Just what way are you being discriminated against or oppressed?
I just gave you a list but maybe repetition will help:
- Men are being banned from senior executive roles.
- Men are being banned from board seats, in some parts of the world, by law.
- Men are being banned from recruiting events.
- Men are being banned from training programmes (e.g. https://www.peoplemanagement.co.uk/news/articles/bbc-defends...)
- When women make an accusation against a man, they are automatically believed and their identity is protected. The same is not true for men. Again, in many parts of the world, this principle is enshrined in law: the law itself in unequitable.
- Men who point out obvious demographic truths backed by plenty of research are fired, like "women are less interested in computers than men". If women make claims directly contradicted by plenty of research, like "women are paid less than men due to discrimination", they are praised and rewarded.

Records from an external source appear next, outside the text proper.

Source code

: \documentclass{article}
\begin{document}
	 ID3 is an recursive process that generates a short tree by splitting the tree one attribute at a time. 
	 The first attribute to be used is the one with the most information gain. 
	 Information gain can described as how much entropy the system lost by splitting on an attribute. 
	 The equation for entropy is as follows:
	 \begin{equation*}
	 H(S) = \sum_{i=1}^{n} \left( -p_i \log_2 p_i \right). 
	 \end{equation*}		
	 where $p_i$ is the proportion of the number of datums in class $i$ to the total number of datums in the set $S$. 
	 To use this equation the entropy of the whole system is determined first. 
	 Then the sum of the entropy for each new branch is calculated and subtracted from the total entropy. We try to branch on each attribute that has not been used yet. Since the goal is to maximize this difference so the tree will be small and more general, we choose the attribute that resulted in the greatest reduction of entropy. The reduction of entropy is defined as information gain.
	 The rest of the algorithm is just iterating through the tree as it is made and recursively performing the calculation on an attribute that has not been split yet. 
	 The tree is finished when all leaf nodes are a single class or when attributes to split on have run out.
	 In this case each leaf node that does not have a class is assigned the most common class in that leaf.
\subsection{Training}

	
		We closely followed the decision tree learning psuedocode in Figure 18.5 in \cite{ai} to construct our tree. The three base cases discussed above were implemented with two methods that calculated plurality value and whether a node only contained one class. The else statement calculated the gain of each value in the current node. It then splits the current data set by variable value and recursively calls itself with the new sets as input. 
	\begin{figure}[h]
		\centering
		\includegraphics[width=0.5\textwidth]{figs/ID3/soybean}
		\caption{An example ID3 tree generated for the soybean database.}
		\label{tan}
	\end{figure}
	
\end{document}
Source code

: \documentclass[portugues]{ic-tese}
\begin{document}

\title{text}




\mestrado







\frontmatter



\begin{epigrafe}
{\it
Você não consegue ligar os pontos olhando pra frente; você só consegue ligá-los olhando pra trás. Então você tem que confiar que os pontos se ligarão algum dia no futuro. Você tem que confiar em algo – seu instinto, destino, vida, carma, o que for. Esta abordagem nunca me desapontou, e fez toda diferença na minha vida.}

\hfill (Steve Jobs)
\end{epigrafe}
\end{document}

- Men who want fair treatment of other men are routinely banned from "diversity committees", e.g. https://fortune.com/2015/01/23/diversity-work/ (but I saw this at my previous employer too). That's why the concept of diversity is so widely treated with derision. They want an absolute diversity of people who all hold their extremist beliefs.
- Beyond prizes in hiring-related competitions, there are bonus pots at firms set aside exclusively for women. This has been true at least since the early 90s at Microsoft.
- Job assessment is routinely biased against white men in ways that are obviously illegal, but again, men have no protection and SJW activists are so confident about this they actively boast about it in public. Consider this quote from an interview with someone at Atlassian on their new HR policies:
"A huge component for us was de-biasing the assessment process. There’s been a lot of talk and testing on de-biasing and we worked closely with our design team to remove bias from the process. What we realized were that systems weren’t designed to be anti-racist, for example, which isn’t the same as non-racist. We wanted to be actively conscious, for example, of being anti-racist"
This sort of list could go on all day. I know you really don't want to believe that because it undermines so many other beliefs that go along with the whole package, but women are lionised in our industry, men are second class citizens and the sexist/racist discrimination that occurs is all done by people who most loudly announce themselves as "anti-sexist" or "anti-racist". One day this whole ideology will be recognised by all as the dark evil it truly is. Until that day we have to point out its hypocrisies, every day.